Unbehandelt verliert die Daumenballenmuskel in Kraft. Selbst alltägliche Dinge wie das Öffnen einer Flasche mit Schraubverschluss oder das Zubinden der Schuhe mit Schnürsenkeln bereitet dann Probleme.

„Hervorgerufen werden die Beschwerden durch Kompression des Mittelhandnervs (Medianus-Nervs) an einer anatomischen Engstelle am Handgelenk, dem Karpaltunnel“, sagt der langjährige Magdeburger Neurochirurg Dr. Roland Minda. Etwas ähnliches geschieht bei einem „Hexenschuss“ (Bandscheibenvorfall). Dabei führt die Einklemmung des Ischiasnerves im Bereich der Lendenwirbelsäule zu starken Rückenschmerzen bis hin zu Taubheitsgefühlen und Lähmungen der Beine.

Auslöser kann eine Überlastung des Handgelenks sein. Aber auch Narben nach Handgelenksverletzungen, Stoffwechselerkrankungen wie Diabetes, Rheuma oder Gicht, hormonelle Veränderungen (insb. bei Frauen in Schwangerschaft und Wechseljahren) sowie ungünstige Lagen im Schlaf (z. B. mit der Hand unter dem Kopf) können die Beschwerden hervorrufen.

„Ähnliche Symptome können auch bei Veränderungen an der Halswirbelsäule auftreten“, erklärt Dr. Minda. Vor der Behandlung ist daher eine genauere Diagnostik erforderlich. Dazu zählen Tests zur Nervenstromleitung und manchmal auch bildgebende Verfahren.

Nichts gegen die Schmerzen zu tun, ist laut dem Experten keine gute Idee. „Ein ständig unter Druck stehender, gereizter Mittelhandnerv kann zu bleibenden Schäden führen und die Beweglichkeit der Hand dauerhaft einschränken“, so Dr. Minda.

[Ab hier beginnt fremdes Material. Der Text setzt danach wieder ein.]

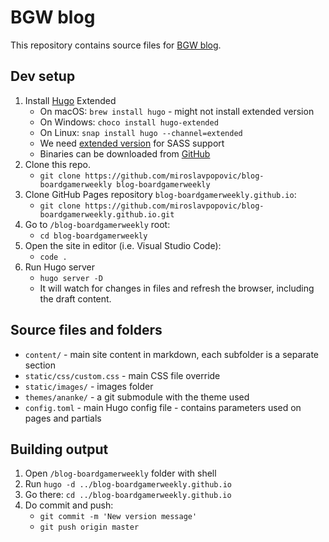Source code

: # BGW blog

This repository contains source files for [BGW blog](https://blog.boardgamerweekly.com/).

## Dev setup

1. Install [Hugo](https://gohugo.io/getting-started/installing/) Extended
    - On macOS: `brew install hugo` - might not install extended version
    - On Windows: `choco install hugo-extended`
    - On Linux: `snap install hugo --channel=extended`
    - We need [extended version](https://gohugo.io/troubleshooting/faq/) for SASS support
    - Binaries can be downloaded from [GitHub](https://gohugo.io/troubleshooting/faq/)
3. Clone this repo.
    - `git clone https://github.com/miroslavpopovic/blog-boardgamerweekly blog-boardgamerweekly`
4. Clone GitHub Pages repository `blog-boardgamerweekly.github.io`:
    - `git clone https://github.com/miroslavpopovic/blog-boardgamerweekly.github.io.git`
5. Go to `/blog-boardgamerweekly` root:
    - `cd blog-boardgamerweekly`
6. Open the site in editor (i.e. Visual Studio Code):
    - `code .`
7. Run Hugo server
    - `hugo server -D`
    - It will watch for changes in files and refresh the browser, including the draft content.

## Source files and folders

- `content/` - main site content in markdown, each subfolder is a separate section
- `static/css/custom.css` - main CSS file override
- `static/images/` - images folder
- `themes/ananke/` - a git submodule with the theme used
- `config.toml` - main Hugo config file - contains parameters used on pages and partials

## Building output

1. Open `/blog-boardgamerweekly` folder with shell
2. Run `hugo -d ../blog-boardgamerweekly.github.io`
3. Go there: `cd ../blog-boardgamerweekly.github.io`
4. Do commit and push:
    - `git commit -m 'New version message'`
    - `git push origin master`
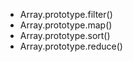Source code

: * Array.prototype.filter()
* Array.prototype.map()
* Array.prototype.sort()
* Array.prototype.reduce()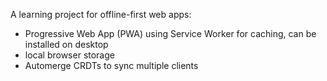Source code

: A learning project for offline-first web apps:

- Progressive Web App (PWA) using Service Worker for caching, can be installed on desktop
- local browser storage
- Automerge CRDTs to sync multiple clients
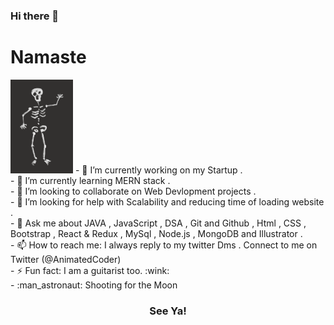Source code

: ### Hi there 👋

<!--
**swdev-Animesh/swdev-Animesh** is a ✨ _special_ ✨ repository because its `README.md` (this file) appears on your GitHub profile.

Here are some ideas to get you started:
-->
<h1>Namaste</h1>
<!--<img style="text-align:right" src="namaste" width="150" height="200">-->
<img style="text-align:center;" src="giphy.gif" alt="Namaste" width="100" height="150">
- 🔭 I’m currently working on my Startup .<br>
- 🌱 I’m currently learning MERN stack .<br>
- 👯 I’m looking to collaborate on Web Devlopment projects .<br>
- 🤔 I’m looking for help with Scalability and reducing time of loading website .<br>
- 💬 Ask me about JAVA , JavaScript , DSA , Git and Github , Html , CSS , Bootstrap , React & Redux , MySql , Node.js , MongoDB and Illustrator .<br> 
- 📫 How to reach me: I always reply to my twitter Dms . Connect to me on Twitter (@AnimatedCoder)<br>
- ⚡ Fun fact: I am a guitarist too. :wink:<br>
- :man_astronaut: Shooting for the Moon<br>
<h3 style="text-align:center;"> See Ya! </h3>
<br>
 <!-- <img style="text-align:center" src="giphy.gif" alt="Namaste" width="100" height="150"> 
<img style="text-align:center;" src="matcat.gif" alt="Say hi to my cat" width="840" height="280">-->

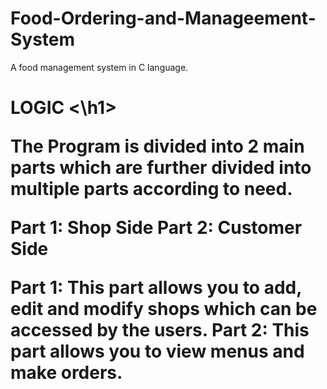 # Food-Ordering-and-Manageement-System
A food management system in C language. 




<h1> LOGIC <\h1>


The Program is divided into 2 main parts which are further divided into multiple parts according to need.

Part 1: Shop Side
Part 2: Customer Side


Part 1: This part allows you to add, edit and modify shops which can be accessed by the users.
Part 2: This part allows you to view menus and make orders.
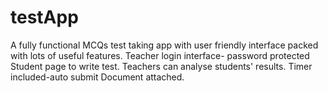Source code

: # testApp
A fully functional MCQs test taking app with user friendly interface packed with lots of useful features.
Teacher login interface- password protected
Student page to write test.
Teachers can analyse students' results.
Timer included-auto submit
Document attached.
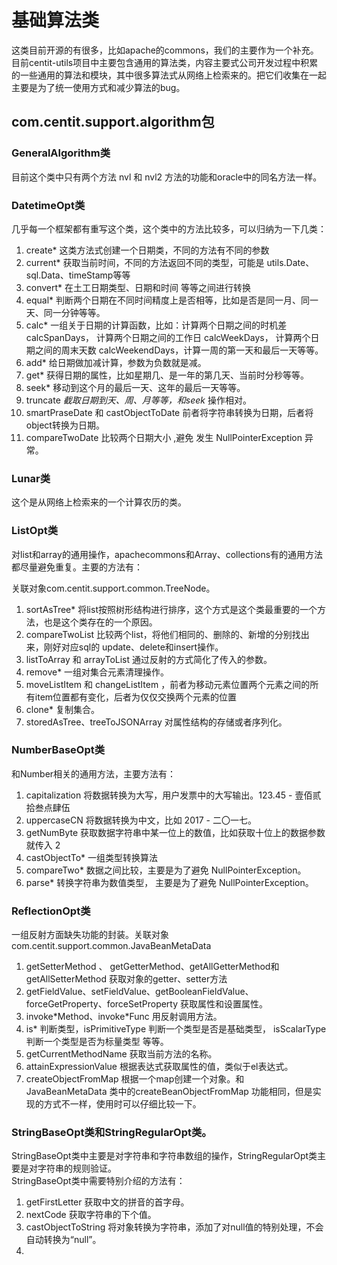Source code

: # 基础算法类

这类目前开源的有很多，比如apache的commons，我们的主要作为一个补充。目前centit-utils项目中主要包含通用的算法类，内容主要式公司开发过程中积累的一些通用的算法和模块，其中很多算法式从网络上检索来的。把它们收集在一起主要是为了统一使用方式和减少算法的bug。

## com.centit.support.algorithm包

### GeneralAlgorithm类

目前这个类中只有两个方法 nvl 和 nvl2 方法的功能和oracle中的同名方法一样。

### DatetimeOpt类

几乎每一个框架都有重写这个类，这个类中的方法比较多，可以归纳为一下几类：

1. create\* 这类方法式创建一个日期类，不同的方法有不同的参数
2. current\* 获取当前时间，不同的方法返回不同的类型，可能是 utils.Date、sql.Data、timeStamp等等
3. convert\* 在土工日期类型、日期和时间 等等之间进行转换
4. equal\* 判断两个日期在不同时间精度上是否相等，比如是否是同一月、同一天、同一分钟等等。
5. calc\* 一组关于日期的计算函数，比如：计算两个日期之间的时机差calcSpanDays， 计算两个日期之间的工作日 calcWeekDays， 计算两个日期之间的周末天数 calcWeekendDays，计算一周的第一天和最后一天等等。
6. add\* 给日期做加减计算，参数为负数就是减。
7. get\* 获得日期的属性，比如星期几、是一年的第几天、当前时分秒等等。
8. seek\* 移动到这个月的最后一天、这年的最后一天等等。
9. truncate
   _截取日期到天、周、月等等，和seek_
   操作相对。
10. smartPraseDate 和 castObjectToDate 前者将字符串转换为日期，后者将object转换为日期。
11. compareTwoDate 比较两个日期大小 ,避免 发生 NullPointerException 异常。

### Lunar类

这个是从网络上检索来的一个计算农历的类。

### ListOpt类

对list和array的通用操作，apachecommons和Array、collections有的通用方法都尽量避免重复。主要的方法有：

关联对象com.centit.support.common.TreeNode。

1. sortAsTree\* 将list按照树形结构进行排序，这个方式是这个类最重要的一个方法，也是这个类存在的一个原因。
2. compareTwoList 比较两个list，将他们相同的、删除的、新增的分别找出来，刚好对应sql的 update、delete和insert操作。
3. listToArray 和 arrayToList 通过反射的方式简化了传入的参数。
4. remove\* 一组对集合元素清理操作。
5. moveListItem 和 changeListItem ，前者为移动元素位置两个元素之间的所有item位置都有变化，后者为仅仅交换两个元素的位置
6. clone\* 复制集合。
7. storedAsTree、treeToJSONArray 对属性结构的存储或者序列化。

### NumberBaseOpt类

和Number相关的通用方法，主要方法有：

1. capitalization 将数据转换为大写，用户发票中的大写输出。123.45 - 壹佰贰拾叁点肆伍
2. uppercaseCN 将数据转换为中文，比如 2017 - 二〇一七。
3. getNumByte 获取数据字符串中某一位上的数值，比如获取十位上的数据参数就传入 2
4. castObjectTo\* 一组类型转换算法
5. compareTwo\* 数据之间比较，主要是为了避免 NullPointerException。
6. parse\* 转换字符串为数值类型， 主要是为了避免 NullPointerException。

### ReflectionOpt类

一组反射方面缺失功能的封装。关联对象com.centit.support.common.JavaBeanMetaData

1. getSetterMethod 、 getGetterMethod、getAllGetterMethod和getAllSetterMethod 获取对象的getter、setter方法
2. getFieldValue、setFieldValue、getBooleanFieldValue、forceGetProperty、forceSetProperty 获取属性和设置属性。
3. invoke\*Method、invoke\*Func 用反射调用方法。
4. is\* 判断类型，isPrimitiveType 判断一个类型是否是基础类型， isScalarType 判断一个类型是否为标量类型 等等。
5. getCurrentMethodName 获取当前方法的名称。
6. attainExpressionValue 根据表达式获取属性的值，类似于el表达式。
7. createObjectFromMap 根据一个map创建一个对象。和 JavaBeanMetaData 类中的createBeanObjectFromMap 功能相同，但是实现的方式不一样，使用时可以仔细比较一下。

### StringBaseOpt类和StringRegularOpt类。

StringBaseOpt类中主要是对字符串和字符串数组的操作，StringRegularOpt类主要是对字符串的规则验证。  
StringBaseOpt类中需要特别介绍的方法有：

1. getFirstLetter 获取中文的拼音的首字母。
2. nextCode 获取字符串的下个值。
3. castObjectToString 将对象转换为字符串，添加了对null值的特别处理，不会自动转换为“null”。
4. 


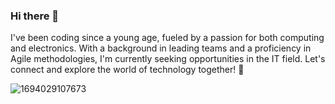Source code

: ### Hi there 👋

I've been coding since a young age, fueled by a passion for both computing and electronics. With a background in leading teams and a proficiency in Agile methodologies, I'm currently seeking opportunities in the IT field. Let's connect and explore the world of technology together! 🚀

![1694029107673](https://github.com/SebaGatti91/SebaGatti91/assets/81887355/62efcf93-a94e-4afc-a0ff-c54ec300697b)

Es gibt verschiedene Möglichkeiten der Behandlung, abhängig von den individuellen Beschwerden. Treten sie nur gelegentlich im Schlaf auf, können Nachtlagerungsschienen, die das Handgelenk ruhigstellen, oder Injektionen abschwellender Medikamente in das Handgelenk vorübergehend helfen.

Nicht zu empfehlen sind bei einem Karpaltunnelsyndrom freiverkäufliche Antischmerzsalben, Gele und Tabletten (sogenannte NSAR, wie Ibuprofen oder Diclofenac). „Sie beeinflussen nicht die Ursache der Beschwerden“, erklärt der Neurochirurg.

Die langfristig besten Therapieerfolge erzielen Neuro- und Handchirurgen durch eine mikrochirurgische Operation mit einem endoskopischen Eingriff an Handgelenk. Dabei wird die eingeengte Stelle des Mittelhandnervs beseitigt und der überlastete Nerv kann sich wieder erholen. Die Risiken sind minimal. „Es handelt sich um einen der am häufigsten durchgeführten Eingriffe“, sagt Dr. Minda.

Nach dem Eingriff muss die Hand noch für mehrere Tage ruhiggestellt werden. Wann Patienten wieder in ihren Beruf zurückkehren können, ist je nach Tätigkeit sehr unterschiedlich. Mitunter kann das über einen Monat dauern.